Ali’nin Yaklaşımı: Strateji, Plan ve Gerçekçilik
Aynı okulda Ali Hoca, Elif’in tam zıttı gibiydi. O, mevzuatın satır aralarında yol bulanlardan. Belgeleri indirir, yönetmelikleri işaretler, Excel tabloları açar.
“Bak Elif,” demişti bir gün, “bu işin mevzuat alt yapısı tam oturmadı. Şu maddede ‘kademe ilerlemesi yapılabilir’ diyor, ama uygulama yönetmeliği yok. Bekleyelim, takipte kalalım.”
Ali, bu cümleleri söylerken sakin ama kararlıydı. Stratejik düşünüyordu: “Hangi kurumdan yazı gelecek, hangi tarihte yürürlüğe girecek?” diye analiz ediyordu.
Ama Elif’in yüzündeki düş kırıklığını görünce, stratejinin duyguları iyileştiremeyeceğini de anlıyordu.

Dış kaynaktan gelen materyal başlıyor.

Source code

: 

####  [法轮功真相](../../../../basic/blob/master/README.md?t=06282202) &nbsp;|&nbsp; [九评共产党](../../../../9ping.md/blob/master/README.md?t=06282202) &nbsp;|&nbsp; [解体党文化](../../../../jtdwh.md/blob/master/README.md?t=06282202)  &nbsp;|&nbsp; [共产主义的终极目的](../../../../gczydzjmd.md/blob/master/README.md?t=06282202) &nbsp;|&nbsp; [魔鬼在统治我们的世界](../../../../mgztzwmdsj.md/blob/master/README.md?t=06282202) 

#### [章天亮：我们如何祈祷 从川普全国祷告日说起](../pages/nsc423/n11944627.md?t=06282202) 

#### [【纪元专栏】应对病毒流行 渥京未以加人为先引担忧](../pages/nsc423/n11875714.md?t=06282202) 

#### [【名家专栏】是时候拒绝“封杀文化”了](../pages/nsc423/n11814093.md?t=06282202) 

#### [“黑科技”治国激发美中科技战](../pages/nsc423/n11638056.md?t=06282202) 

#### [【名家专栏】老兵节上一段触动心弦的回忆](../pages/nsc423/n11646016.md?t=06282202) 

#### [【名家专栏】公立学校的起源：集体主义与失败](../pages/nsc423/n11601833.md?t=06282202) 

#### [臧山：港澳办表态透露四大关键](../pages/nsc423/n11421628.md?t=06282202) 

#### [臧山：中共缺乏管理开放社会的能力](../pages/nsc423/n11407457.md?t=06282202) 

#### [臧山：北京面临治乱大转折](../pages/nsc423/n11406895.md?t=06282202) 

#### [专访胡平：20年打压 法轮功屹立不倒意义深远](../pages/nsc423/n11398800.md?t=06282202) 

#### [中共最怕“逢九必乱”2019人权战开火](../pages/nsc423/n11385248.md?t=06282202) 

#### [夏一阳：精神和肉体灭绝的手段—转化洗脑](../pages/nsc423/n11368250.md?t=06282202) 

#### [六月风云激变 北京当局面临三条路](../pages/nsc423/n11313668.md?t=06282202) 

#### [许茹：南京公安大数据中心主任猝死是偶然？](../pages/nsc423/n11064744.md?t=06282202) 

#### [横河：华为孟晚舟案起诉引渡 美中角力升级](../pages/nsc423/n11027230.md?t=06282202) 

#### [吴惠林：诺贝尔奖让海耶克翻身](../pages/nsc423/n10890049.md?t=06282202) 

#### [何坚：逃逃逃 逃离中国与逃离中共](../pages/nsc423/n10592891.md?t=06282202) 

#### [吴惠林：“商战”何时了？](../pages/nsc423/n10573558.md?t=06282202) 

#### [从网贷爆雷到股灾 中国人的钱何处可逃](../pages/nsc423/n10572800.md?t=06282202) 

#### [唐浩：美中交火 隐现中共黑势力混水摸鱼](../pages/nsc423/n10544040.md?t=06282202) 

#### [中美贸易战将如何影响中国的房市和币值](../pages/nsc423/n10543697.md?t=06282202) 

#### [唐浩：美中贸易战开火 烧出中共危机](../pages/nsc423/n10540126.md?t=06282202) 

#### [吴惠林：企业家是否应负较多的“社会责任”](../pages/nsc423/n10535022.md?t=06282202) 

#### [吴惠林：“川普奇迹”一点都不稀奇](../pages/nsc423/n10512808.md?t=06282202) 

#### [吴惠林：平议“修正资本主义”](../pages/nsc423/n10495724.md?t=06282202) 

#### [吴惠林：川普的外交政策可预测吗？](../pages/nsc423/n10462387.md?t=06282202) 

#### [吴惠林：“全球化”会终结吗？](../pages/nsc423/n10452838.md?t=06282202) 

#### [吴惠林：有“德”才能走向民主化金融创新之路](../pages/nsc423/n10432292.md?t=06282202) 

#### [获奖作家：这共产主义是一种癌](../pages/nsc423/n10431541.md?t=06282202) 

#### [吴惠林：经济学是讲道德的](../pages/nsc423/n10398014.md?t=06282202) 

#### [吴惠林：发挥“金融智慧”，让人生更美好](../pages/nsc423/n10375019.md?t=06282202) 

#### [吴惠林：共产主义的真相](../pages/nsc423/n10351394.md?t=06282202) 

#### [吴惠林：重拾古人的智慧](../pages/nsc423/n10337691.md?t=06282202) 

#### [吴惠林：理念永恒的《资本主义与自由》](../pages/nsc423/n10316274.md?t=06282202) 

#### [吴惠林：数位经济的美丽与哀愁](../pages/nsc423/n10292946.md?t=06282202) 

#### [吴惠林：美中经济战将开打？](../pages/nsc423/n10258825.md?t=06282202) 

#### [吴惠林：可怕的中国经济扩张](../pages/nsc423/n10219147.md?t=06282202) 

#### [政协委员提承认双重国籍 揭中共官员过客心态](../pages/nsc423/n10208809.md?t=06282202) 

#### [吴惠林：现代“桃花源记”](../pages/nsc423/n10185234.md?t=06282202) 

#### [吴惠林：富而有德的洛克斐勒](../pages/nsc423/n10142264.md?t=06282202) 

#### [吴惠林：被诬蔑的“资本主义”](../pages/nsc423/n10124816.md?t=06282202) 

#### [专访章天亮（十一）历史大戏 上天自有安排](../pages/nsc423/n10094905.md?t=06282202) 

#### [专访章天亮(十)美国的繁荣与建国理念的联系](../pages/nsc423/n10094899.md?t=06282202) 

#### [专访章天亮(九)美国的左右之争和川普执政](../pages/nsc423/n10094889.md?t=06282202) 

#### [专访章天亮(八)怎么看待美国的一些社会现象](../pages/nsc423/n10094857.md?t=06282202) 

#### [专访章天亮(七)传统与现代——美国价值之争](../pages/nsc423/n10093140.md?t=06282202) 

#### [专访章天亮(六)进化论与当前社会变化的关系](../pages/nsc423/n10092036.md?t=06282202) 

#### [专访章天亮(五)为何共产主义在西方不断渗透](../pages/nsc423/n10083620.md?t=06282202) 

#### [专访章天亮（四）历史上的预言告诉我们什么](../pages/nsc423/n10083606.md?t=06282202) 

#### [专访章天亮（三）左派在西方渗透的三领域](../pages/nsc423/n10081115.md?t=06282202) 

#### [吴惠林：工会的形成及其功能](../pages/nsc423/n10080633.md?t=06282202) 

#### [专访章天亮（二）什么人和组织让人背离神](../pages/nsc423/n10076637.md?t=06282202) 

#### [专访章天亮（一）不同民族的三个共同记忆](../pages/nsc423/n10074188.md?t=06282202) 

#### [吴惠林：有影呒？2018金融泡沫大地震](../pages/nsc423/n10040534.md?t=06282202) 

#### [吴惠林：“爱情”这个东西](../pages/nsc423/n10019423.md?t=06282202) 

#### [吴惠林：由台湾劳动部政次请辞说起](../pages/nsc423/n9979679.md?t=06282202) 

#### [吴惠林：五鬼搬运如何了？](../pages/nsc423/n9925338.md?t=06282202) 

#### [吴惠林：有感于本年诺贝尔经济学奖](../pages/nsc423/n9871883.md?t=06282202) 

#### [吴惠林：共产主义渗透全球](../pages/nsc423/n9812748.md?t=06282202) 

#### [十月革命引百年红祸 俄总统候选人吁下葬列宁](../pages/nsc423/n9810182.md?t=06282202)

Çünkü onun için bu unvan sadece bir “ek gösterge” değil, yılların emeğinin tanınmasıydı.
Öğretmenler Odasında Duyulan Sessizlik
Bir gün okulun koridorlarında dedikodu dolaşmaya başladı:
> “Uzman öğretmenlere kademe verilmeyecekmiş.”
> “Maaş farkı var ama derece yokmuş.”
> “Bakanlık açıklama yapacakmış.”
Elif’in içi daraldı.
Ali hemen bilgisayarını açtı, Resmî Gazete’ye girdi. “Henüz kesinleşmiş bir şey yok,” dedi. “Ama yönetmelikte boşluk var, onu doldurmazlarsa hak kaybı olur.”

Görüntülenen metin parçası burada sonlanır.